[Given data Boundary: Start]

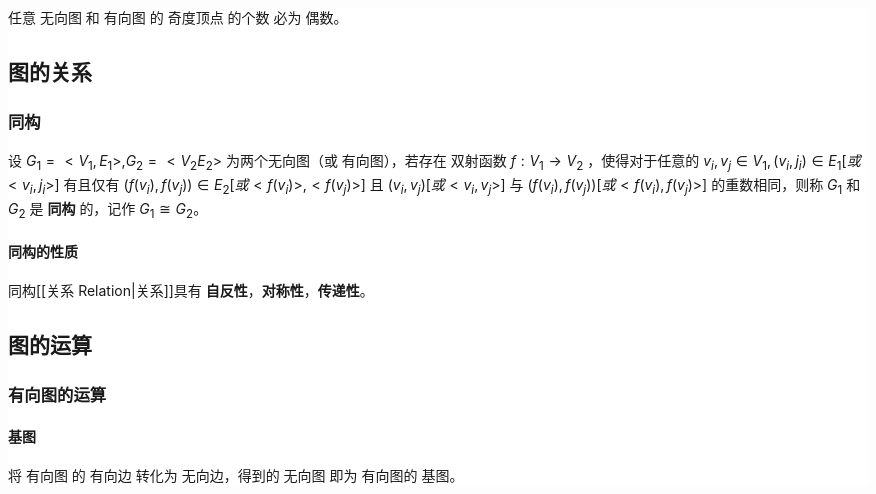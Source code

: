 任意 无向图 和 有向图 的 奇度顶点 的个数 必为 偶数。

## 图的关系

### 同构

设 $G_1 = <V_1, E_1>, G_2 = <V_2 E_2>$ 为两个无向图（或 有向图），若存在 双射函数 $f: V_1 \to V_2$ ，使得对于任意的 $v_i, v_j \in V_1, (v_i, j_i) \in E_1 [或 <v_i, j_i>]$ 有且仅有 $(f(v_i), f(v_j)) \in E_2 [或 <f(v_i)>, <f(v_j)>]$ 且 $(v_i, v_j)[或<v_i, v_j>]$ 与 $(f(v_i), f(v_j))[或<f(v_i), f(v_j)>]$ 的重数相同，则称 $G_1$ 和 $G_2$ 是 **同构** 的，记作 $G_1 \cong G_2$。

#### 同构的性质

同构[[关系 Relation|关系]]具有 **自反性**，**对称性**，**传递性**。

## 图的运算

### 有向图的运算

#### 基图

将 有向图 的 有向边 转化为 无向边，得到的 无向图 即为 有向图的 基图。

[Given data Boundary: End]

From the first line to the last, repeat the records exactly. Leave out the pictures.

* Written solution
Source code

: 任意 无向图 和 有向图 的 奇度顶点 的个数 必为 偶数。

## 图的关系

### 同构

设 $G_1 = <V_1, E_1>, G_2 = <V_2 E_2>$ 为两个无向图（或 有向图），若存在 双射函数 $f: V_1 \to V_2$ ，使得对于任意的 $v_i, v_j \in V_1, (v_i, j_i) \in E_1 [或 <v_i, j_i>]$ 有且仅有 $(f(v_i), f(v_j)) \in E_2 [或 <f(v_i)>, <f(v_j)>]$ 且 $(v_i, v_j)[或<v_i, v_j>]$ 与 $(f(v_i), f(v_j))[或<f(v_i), f(v_j)>]$ 的重数相同，则称 $G_1$ 和 $G_2$ 是 **同构** 的，记作 $G_1 \cong G_2$。

#### 同构的性质

同构[[关系 Relation|关系]]具有 **自反性**，**对称性**，**传递性**。

## 图的运算

### 有向图的运算

#### 基图

将 有向图 的 有向边 转化为 无向边，得到的 无向图 即为 有向图的 基图。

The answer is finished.